American Literature Association Symposium

“American Poetry”

February 20-22, 2020

Washington, DC

 

This CFP seeks to assemble a session at the 2020 ALA Symposium “American Poetry” on the question, broadly construed, of the place of Bob Dylan’s body of work in the history of American poetry. The question has been an open and complicated one since at least Robert Lowell’s well-known remark about Dylan “leaning on the crutch of his guitar,” and it has indeed caught further wind with Dylan’s Nobel Prize and the recent increase in scholarly interest in his work. Against Lowell, of course, one might cite Andrew Motion and Lavinia Greenlaw. But what is Dylan’s place when we talk about – that is, when we teach, write, anthologize, appreciate, theorize – American poetry?
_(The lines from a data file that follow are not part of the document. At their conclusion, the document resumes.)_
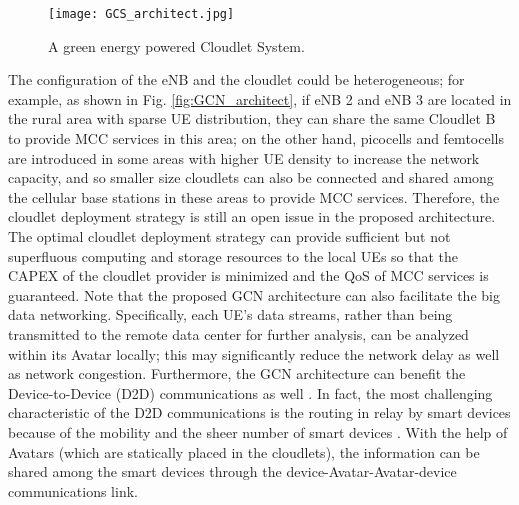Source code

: \documentclass[journal,12pt,draftclsnofoot,onecolumn]{IEEEtran}
\begin{document}
\begin{figure}[!htb]
	\centering	
\texttt{[image: GCS\_architect.jpg]}
	\caption{A green energy powered Cloudlet System.}	
	\label{fig:GCS_achitect}
\end{figure}

The configuration of the eNB and the cloudlet could be heterogeneous; for example, as shown in Fig. \ref{fig:GCN_architect}, if eNB 2 and eNB 3 are located in the rural area with sparse UE distribution, they can share the same Cloudlet B to provide MCC services in this area; on the other hand, picocells and femtocells are introduced in some areas with higher UE density to increase the network capacity, and so smaller size cloudlets can also be connected and shared among the cellular base stations in these areas to provide MCC services. Therefore, the cloudlet deployment strategy is still an open issue in the proposed architecture. The optimal cloudlet deployment strategy can provide sufficient but not superfluous computing and storage resources to the local UEs so that the CAPEX of the cloudlet provider is minimized and the QoS of MCC services is guaranteed. Note that the proposed GCN architecture can also facilitate the big data networking. Specifically, each UE's data streams, rather than being transmitted to the remote data center for further analysis, can be analyzed within its Avatar locally; this may significantly reduce the network delay as well as network congestion. Furthermore, the GCN architecture can benefit the Device-to-Device (D2D) communications as well \cite{4.1}. In fact, the most challenging characteristic of the D2D communications is the routing in relay by smart devices because of the mobility and the sheer number of smart devices \cite{5}. With the help of Avatars (which are statically placed in the cloudlets), the information can be shared among the smart devices through the device-Avatar-Avatar-device communications link.   
\end{document}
The session welcomes proposals that explore any aspect of this question, including but not limited to the possible topics listed below.

 

-- the question of method, or the benefits and drawbacks of reading (or editing) Dylan’s lyrics as we would read (or edit) poetry

 

-- Dylan and American poetry, or the extent to which his work engages a discernibly American tradition in poetry

 

-- Dylan’s reading of or personal connection to specific American poets

 

-- Dylan’s late work and contemporary American poetry now.

 

-- Close readings of individual songs, especially those that also contextualize Dylan in one or more currents of American poetry: the Beats, confessional poetry, the New York School, speculative poetics, or others

 

-- Dylan, language, form: matters of rhyme, metaphor, style, et cetera.

 

-- Dylan’s American contexts by decade, era, or historical moment

 

Please email 300-word proposals to Matthew C. Borushko at mborushko@stonehill.edu. Please include a brief vita, and please also indicate your openness (or not) to various session format possibilities, ranging from a traditional slate of three 20-minute papers to a roundtable session with brief remarks from and then discussion by the panelists. Proposals should be received by October 25th.